There were at least a dozen such doors, and we took turns testing the locks on each as we moved around the large interior space.
"You got that right," Mike said. "By the middle of the nineteenth century, these fixed cannon positions had become pretty obsolete.
There were all kinds of artillery that was more mobile and had longer range, even on the ships. That's when the army set up the arsenal here and invented other uses for the island. Bet you didn't know that General Winfield Scott made this the headquarters of the entire U.S. Army in the 1840s before the Mexican War."
"I count on you for all things military," Mercer said.
"Well, during the Civil War, this fortress became a prison for Confederate soldiers. Some fifteen hundred of them crammed into these makeshift cells at a time, many of them awaiting execution on espionage charges. Executions that took place right in this very courtyard, so the other prisoners could watch. Our own little Devil's Island."
"Why here?" I asked.
" 'Cause there's no way out of this place, Coop. The walls are forty feet high and eight feet thick. The only exit is that once-barred gatehouse we came in through. If the rebels were successful at firing into Castle Williams from the water, the people that would be killed were their own comrades."
"Awfully bleak place," Mercer said, continuing to test each lock. "After the Civil War it became a military stockade."
"So this was to the East Coast what Leavenworth and Alcatraz were to the rest of the country? Right here in New York?" Mercer asked. "I never knew it."
"Where's your list, Coop?" Mike said.
I took a notepad and pen out of my pocket.
"We've got to find out who has the keys to these locks," he said.
"What's kept in here and when's the last time anyone's been in these cells."
Mercer had found the staircase that led to the upper tiers. I watched him climb and walk to the door of each pen, checking that the locks were secured.
"Anything open?" Mike asked. "Any sign of life?"
"Nope."
"You know, seeing these cells reminds me that somewhere on this island there was a black hole," Mike said.
"What do you mean? Like Pablo Posano's cell?" I said, thinking of my gang leader rapist, confined upstate with no outside communications allowed.
"Yeah. And like that bunker under the floorboards at Bannerman's house."

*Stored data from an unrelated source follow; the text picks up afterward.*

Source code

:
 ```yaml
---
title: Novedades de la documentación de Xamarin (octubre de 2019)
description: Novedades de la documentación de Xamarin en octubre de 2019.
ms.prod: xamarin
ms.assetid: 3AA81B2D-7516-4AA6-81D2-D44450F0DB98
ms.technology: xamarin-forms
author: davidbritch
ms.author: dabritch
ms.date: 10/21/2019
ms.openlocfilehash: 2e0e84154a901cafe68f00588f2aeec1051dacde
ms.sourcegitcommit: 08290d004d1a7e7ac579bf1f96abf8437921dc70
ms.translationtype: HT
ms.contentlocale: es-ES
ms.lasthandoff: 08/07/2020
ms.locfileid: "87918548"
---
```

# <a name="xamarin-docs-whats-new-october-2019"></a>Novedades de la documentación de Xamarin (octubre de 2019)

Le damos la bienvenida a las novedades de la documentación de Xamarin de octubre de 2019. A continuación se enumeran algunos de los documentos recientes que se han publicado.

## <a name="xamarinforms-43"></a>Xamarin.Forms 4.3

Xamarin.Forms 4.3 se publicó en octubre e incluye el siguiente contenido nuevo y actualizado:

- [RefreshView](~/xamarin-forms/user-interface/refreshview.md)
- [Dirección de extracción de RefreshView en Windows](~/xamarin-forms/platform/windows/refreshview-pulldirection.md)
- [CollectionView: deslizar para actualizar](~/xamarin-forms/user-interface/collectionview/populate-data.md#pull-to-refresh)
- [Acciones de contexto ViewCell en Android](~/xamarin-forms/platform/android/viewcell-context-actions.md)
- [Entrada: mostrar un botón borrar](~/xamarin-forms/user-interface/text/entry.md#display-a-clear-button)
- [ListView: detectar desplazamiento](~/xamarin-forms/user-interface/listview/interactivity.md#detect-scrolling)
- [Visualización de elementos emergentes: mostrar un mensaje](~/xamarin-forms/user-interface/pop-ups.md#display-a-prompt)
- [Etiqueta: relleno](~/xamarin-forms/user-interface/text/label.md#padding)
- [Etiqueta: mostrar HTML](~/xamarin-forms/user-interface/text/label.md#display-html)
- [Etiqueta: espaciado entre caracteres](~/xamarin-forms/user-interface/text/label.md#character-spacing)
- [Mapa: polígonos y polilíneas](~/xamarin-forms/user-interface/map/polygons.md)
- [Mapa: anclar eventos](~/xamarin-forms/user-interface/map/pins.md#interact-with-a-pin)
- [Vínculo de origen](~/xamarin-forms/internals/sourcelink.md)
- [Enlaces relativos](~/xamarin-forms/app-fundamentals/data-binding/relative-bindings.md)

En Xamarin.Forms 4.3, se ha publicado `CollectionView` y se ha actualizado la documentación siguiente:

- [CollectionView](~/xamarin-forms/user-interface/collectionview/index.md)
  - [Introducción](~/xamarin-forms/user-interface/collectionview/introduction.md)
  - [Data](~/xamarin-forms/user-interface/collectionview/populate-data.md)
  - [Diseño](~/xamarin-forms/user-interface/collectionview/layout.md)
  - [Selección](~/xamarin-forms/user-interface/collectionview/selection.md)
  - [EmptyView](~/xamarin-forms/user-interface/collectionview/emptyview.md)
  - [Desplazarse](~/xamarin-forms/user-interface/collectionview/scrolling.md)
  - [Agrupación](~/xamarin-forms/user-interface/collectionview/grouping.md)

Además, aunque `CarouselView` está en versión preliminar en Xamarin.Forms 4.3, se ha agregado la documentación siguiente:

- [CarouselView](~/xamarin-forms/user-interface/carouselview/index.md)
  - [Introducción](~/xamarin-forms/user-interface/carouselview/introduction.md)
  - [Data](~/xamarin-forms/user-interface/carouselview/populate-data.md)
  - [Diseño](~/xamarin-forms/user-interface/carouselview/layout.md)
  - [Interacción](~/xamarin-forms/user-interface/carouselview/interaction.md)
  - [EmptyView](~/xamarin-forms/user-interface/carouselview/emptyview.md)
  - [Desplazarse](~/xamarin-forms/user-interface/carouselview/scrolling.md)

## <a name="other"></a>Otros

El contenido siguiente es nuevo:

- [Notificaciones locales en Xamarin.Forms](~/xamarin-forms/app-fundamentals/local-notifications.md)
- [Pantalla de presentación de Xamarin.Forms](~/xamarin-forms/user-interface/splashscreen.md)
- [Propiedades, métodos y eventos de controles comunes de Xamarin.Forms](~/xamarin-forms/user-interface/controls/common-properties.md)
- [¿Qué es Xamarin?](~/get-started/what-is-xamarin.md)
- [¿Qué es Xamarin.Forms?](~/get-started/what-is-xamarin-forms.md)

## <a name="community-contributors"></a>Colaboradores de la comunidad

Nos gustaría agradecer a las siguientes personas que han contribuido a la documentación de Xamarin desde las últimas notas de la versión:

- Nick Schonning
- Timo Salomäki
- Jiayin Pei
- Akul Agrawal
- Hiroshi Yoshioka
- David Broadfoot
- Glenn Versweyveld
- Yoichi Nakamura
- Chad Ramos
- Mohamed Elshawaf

"Why do you call it a black hole?"
" 'Cause that's what the expression came from-long before astronomers figured that there were great voids in space, Coop. The black hole of Calcutta? In 1756, the nawab of Bengal threw hundreds of British soldiers in a dungeon, and half of them died there. I'm telling you, during the War of 1812, the most dangerous prisoners were kept in solitary confinement here on Governors Island, in what the troops called a black hole. Now we just have to find it."
Mercer emerged from the stairwell. "Every one of the cells is closed up tight. Let's move on."
We passed out through the thick walls of the entryway and onto a smooth black asphalt road that led away from the water, to the interior part of the island. There was still no sign of Russell Leamer or any of his reinforcements.